Sonnet: RHL, ‘An Observation’

If particles only exist as waves,
precipitating out only when measured, seen,
till then just ghostly, nebulous, roughed-in…
If that’s the way the universe behaves,
then who’s to say the moons of Jupiter
existed before Galileo scoped
them out? Our simple world had coped,
pre-Hubbell, without needing to infer
a billion galaxies.

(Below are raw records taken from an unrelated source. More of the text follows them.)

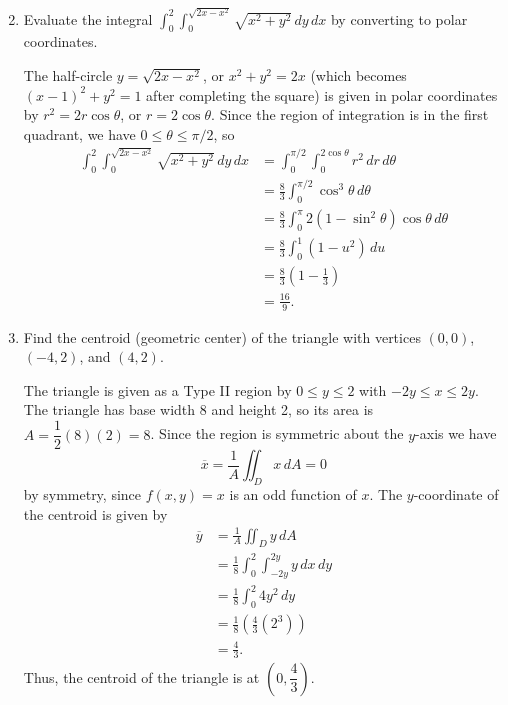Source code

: \documentclass[12pt]{article}
\newcommand{\points}[1]{\marginpar{\hspace{24pt}[#1]}}
\newcommand{\di}{\displaystyle}
\begin{document}
\begin{enumerate}
\begin{multicols}{2}
\end{multicols}

\newpage
\item Evaluate the integral $\di \int_0^2\int_0^{\sqrt{2x-x^2}}\sqrt{x^2+y^2}\,dy\,dx$ by converting to polar coordinates. \points{6}

\bigskip

The half-circle $y=\sqrt{2x-x^2}$, or $x^2+y^2=2x$ (which becomes $(x-1)^2+y^2=1$ after completing the square) is given in polar coordinates by $r^2=2r\cos\theta$, or $r=2\cos\theta$. Since the region of integration is in the first quadrant, we have $0\leq \theta\leq \pi/2$, so
\begin{align*}
 \int_0^2\int_0^{\sqrt{2x-x^2}}\sqrt{x^2+y^2}\,dy\,dx & = \int_0^{\pi/2}\int_0^{2\cos\theta}r^2\,dr\,d\theta\\
& = \frac{8}{3}\int_0^{\pi/2}\cos^3\theta\,d\theta\\
& = \frac{8}{3}\int_0^{\pi}{2}(1-\sin^2\theta)\cos\theta\,d\theta\\
& = \frac{8}{3}\int_0^1(1-u^2)\,du\\
& = \frac{8}{3}\left(1-\frac{1}{3}\right)\\
& = \frac{16}{9}.
\end{align*}

\bigskip



\item Find the centroid (geometric center) of the triangle with vertices $(0,0)$, $(-4,2)$, and $(4,2)$. \points{8}

\bigskip

The triangle is given as a Type II region by $0\leq y\leq 2$ with $-2y\leq x\leq 2y$. The triangle has base width 8 and height 2, so its area is $A = \dfrac{1}{2}(8)(2) = 8$. Since the region is symmetric about the $y$-axis we have
\[
 \overline{x} = \frac{1}{A}\iint_D x\,dA = 0
\]
by symmetry, since $f(x,y)=x$ is an odd function of $x$. The $y$-coordinate of the centroid is given by
\begin{align*}
 \overline{y}& = \frac{1}{A}\iint_D y\,dA\\
& = \frac{1}{8}\int_0^2\int_{-2y}^{2y}y\,dx\,dy\\
& = \frac{1}{8}\int_0^2 4y^2\,dy\\
& = \frac{1}{8}\left(\frac{4}{3}(2^3)\right)\\
& = \frac{4}{3}.
\end{align*}
Thus, the centroid of the triangle is at $\left(0,\dfrac{4}{3}\right)$.
\newpage


\end{enumerate}
\end{document}
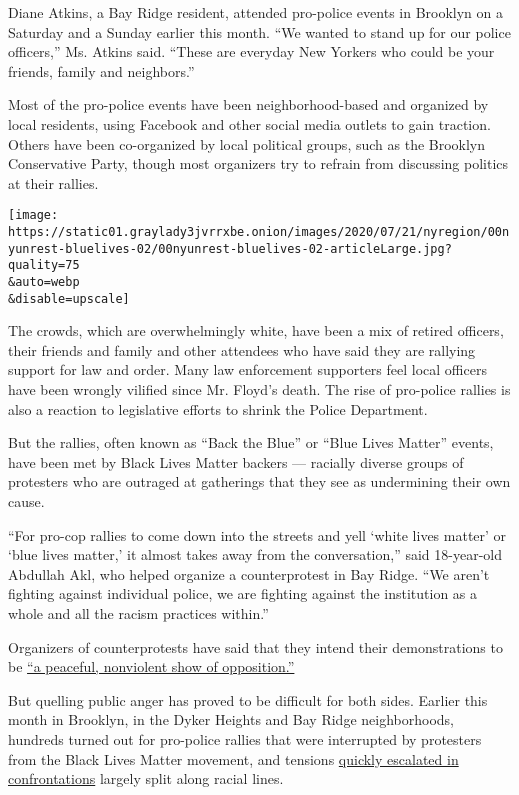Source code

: Diane Atkins, a Bay Ridge resident, attended pro-police events in
Brooklyn on a Saturday and a Sunday earlier this month. ``We wanted to
stand up for our police officers,'' Ms. Atkins said. ``These are
everyday New Yorkers who could be your friends, family and neighbors.''

Most of the pro-police events have been neighborhood-based and organized
by local residents, using Facebook and other social media outlets to
gain traction. Others have been co-organized by local political groups,
such as the Brooklyn Conservative Party, though most organizers try to
refrain from discussing politics at their rallies.

\texttt{[image: https://static01.graylady3jvrrxbe.onion/images/2020/07/21/nyregion/00nyunrest-bluelives-02/00nyunrest-bluelives-02-articleLarge.jpg?quality=75\\\&auto=webp\\\&disable=upscale]}

The crowds, which are overwhelmingly white, have been a mix of retired
officers, their friends and family and other attendees who have said
they are rallying support for law and order. Many law enforcement
supporters feel local officers have been wrongly vilified since Mr.
Floyd's death. The rise of pro-police rallies is also a reaction to
legislative efforts to shrink the Police Department.

But the rallies, often known as ``Back the Blue'' or ``Blue Lives
Matter'' events, have been met by Black Lives Matter backers ---
racially diverse groups of protesters who are outraged at gatherings
that they see as undermining their own cause.

``For pro-cop rallies to come down into the streets and yell `white
lives matter' or `blue lives matter,' it almost takes away from the
conversation,'' said 18-year-old Abdullah Akl, who helped organize a
counterprotest in Bay Ridge. ``We aren't fighting against individual
police, we are fighting against the institution as a whole and all the
racism practices within.''

Organizers of counterprotests have said that they intend their
demonstrations to be
\href{https://docs.google.com/document/u/1/d/10I6F6sJfQB5NtZecobxN6mZ2Ua1eT0qe5PvZzGL0WrI/mobilebasic}{``a
peaceful, nonviolent show of opposition.''}

But quelling public anger has proved to be difficult for both sides.
Earlier this month in Brooklyn, in the Dyker Heights and Bay Ridge
neighborhoods, hundreds turned out for pro-police rallies that were
interrupted by protesters from the Black Lives Matter movement, and
tensions
\href{https://nypost.com/2020/07/11/blue-and-black-lives-matter-protesters-clash-in-nyc/}{quickly
escalated in confrontations} largely split along racial lines.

Again, if things
newly observed are different than before,
then things that once were real are real no more,
especially nebulous, wave-form, with wings,
hence dragons, fairies, elves all now seem odd…
and angels, demons, giants, ghosts… and God.

*****

This sonnet was recently published in Bewildering Stories (thanks, Don Webb), and seems to have touched a chord with that issue’s theme of esse est percipi; so it leads off that week’s questions in the magazine:

In Robin Helweg-Larsen’s An Observation:George Berkeley’s philosophy of Idealism is based upon the principle: “To be is to be perceived.” How does the theory of Quantum Physics support the principle of perception? Or does it?The poem concludes by listing a number of supernatural beings whose reality is implicitly denied as long as they have not been perceived. How does “God” differ — by definition — from the others in the list?By whom or what must something be perceived in order to exist? And how does a perception take place?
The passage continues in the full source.